Cada temporada tiene su estampado de cabecera, y si el verano fue del tropical, el otoño ya dejó claro: es la hora de las rayas de cebra. No es que el print de leopardo se jubile, pero digamos que se va a estar viendo más listado que manchado en los bolsos que cargan las famosas de ahora en adelante.
Dua Lipa, Kendall Jenner y Jennifer Lawrence son las que le están dando el visto bueno. Las tres andan repartiendo bolsos estampados por todas partes: desde mochilas hasta pochettes y cinturones. Y cuando tres it-girls se ponen de acuerdo en un accesorio, es señal de que viene fuerte.
¿Por qué importa?
El animal print no es un capricho reciente. Viene desde los tiempos de Old Hollywood, resurge cada vez que necesitamos un toque de poder y lujo, y los '80 y '90 lo pusieron en la piel de absolutamente todo. La realeza del chisme fashion siempre supo: las rayas y los manchones hablan de actitud.

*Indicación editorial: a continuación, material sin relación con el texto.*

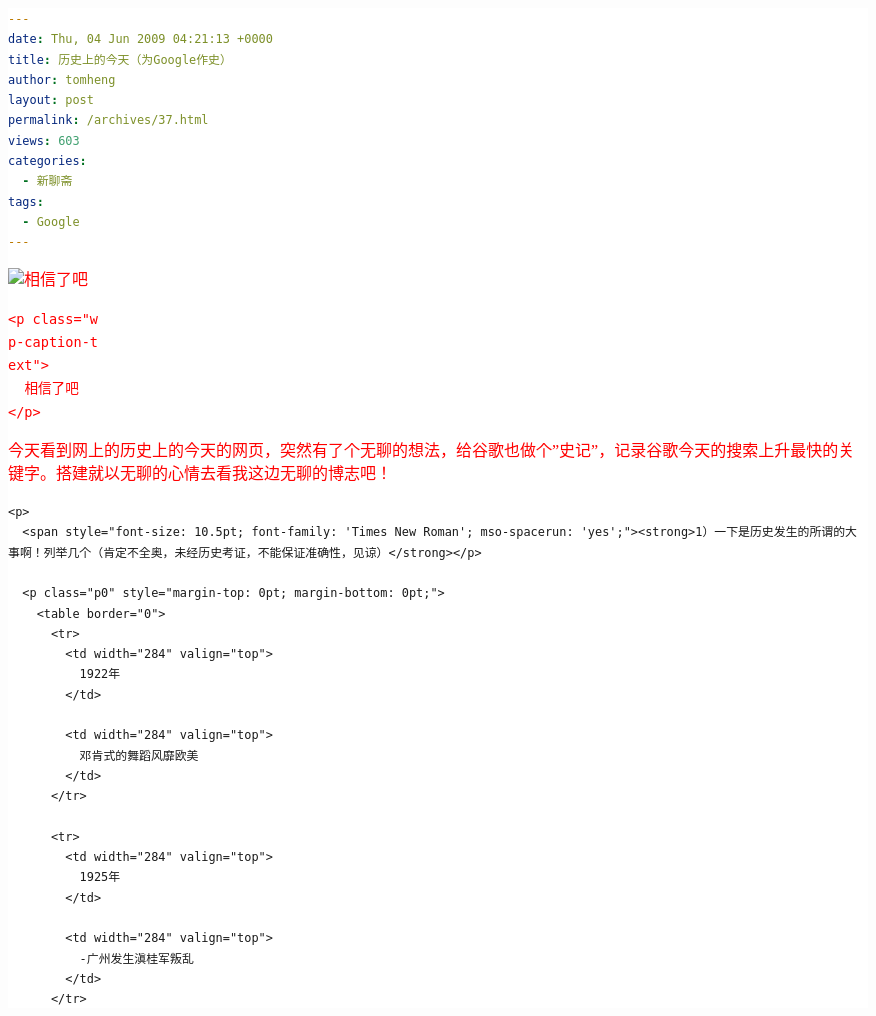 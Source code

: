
```yaml
---
date: Thu, 04 Jun 2009 04:21:13 +0000
title: 历史上的今天（为Google作史）
author: tomheng
layout: post
permalink: /archives/37.html
views: 603
categories:
  - 新聊斋
tags:
  - Google
---
```

<div>
  <span style="font-size: 10.5pt; font-family: 'Times New Roman'; mso-spacerun: 'yes';"><span style="color: #ff0000;font-size:16px;"></p> 
  
  <div style="width: 92px" class="wp-caption alignleft">
    <img title="相信了吧" src="http://lh4.ggpht.com/_snYfzP9cqCY/SidGaBcAiPI/AAAAAAAAAIQ/m8VIXGtMZ6M/s128/6.4.jpg" alt="相信了吧" width="82" height="128" />
    
    <p class="wp-caption-text">
      相信了吧
    </p>
  </div>
  
  <p>
    今</span>天看到网上的历史上的今天的网页，突然有了个无聊的想法，给谷歌也做个&#8221;史记&#8221;，记录谷歌今天的搜索上升最快的关键字。搭建就以无聊的心情去看我这边无聊的博志吧！</span></div> 
    
    <p>
      <span style="font-size: 10.5pt; font-family: 'Times New Roman'; mso-spacerun: 'yes';"><strong>1）一下是历史发生的所谓的大事啊！列举几个（肯定不全奥，未经历史考证，不能保证准确性，见谅）</strong></p> 
      
      <p class="p0" style="margin-top: 0pt; margin-bottom: 0pt;">
        <table border="0">
          <tr>
            <td width="284" valign="top">
              1922年
            </td>
            
            <td width="284" valign="top">
              邓肯式的舞蹈风靡欧美
            </td>
          </tr>
          
          <tr>
            <td width="284" valign="top">
              1925年
            </td>
            
            <td width="284" valign="top">
              -广州发生滇桂军叛乱
            </td>
          </tr>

Lo que cambia ahora es el foco: los bolsos son el terreno ganado. Jacquemus, Staud, Reformation y las nuevas marcas neoyorquinas lo entendieron: si querés que alguien use zebra a diario, metelo en un accesorio que no comprometa todo el look. Un bolso cebrado es suficientemente atrevido sin ser ridículo.
Jennifer Lawrence ya pasó por este camino el otoño pasado con un Fendi mochila estampada. Dua Lipa no suelta su Jacquemus pochette. Kendall, claro, vuelve por los beaded Tommy bags de Staud. Todas eligieron lo mismo sin coordinarse. Eso, en el idioma de la farándula, se traduce como: "esto va a ser lo que vas a ver en todos lados en tres meses".
La tendencia ya estaba caliente en verano con los bolsos beaded. Ahora le suma las rayas, la forma cañón, los toques de cuero genuino y ese toque burgundy con herrajes dorados que grita "llegué a la reunión de otoño con presupuesto". Nada excesivo, pero nada barato tampoco.
El veredicto
No me molesta. La verdad es que un bolso cebrado tiene más gracia que otro print que ya conocemos al dedillo. Y si las celebs se lo creen, es porque funciona: es suficientemente distintivo sin ser una pavada, suficientemente clásico para durar más de una temporada, y suficientemente versátil para combinarlo con casi cualquier cosa. El otoño no es solo para hojas que caen: también es para bolsos que pisan fuerte.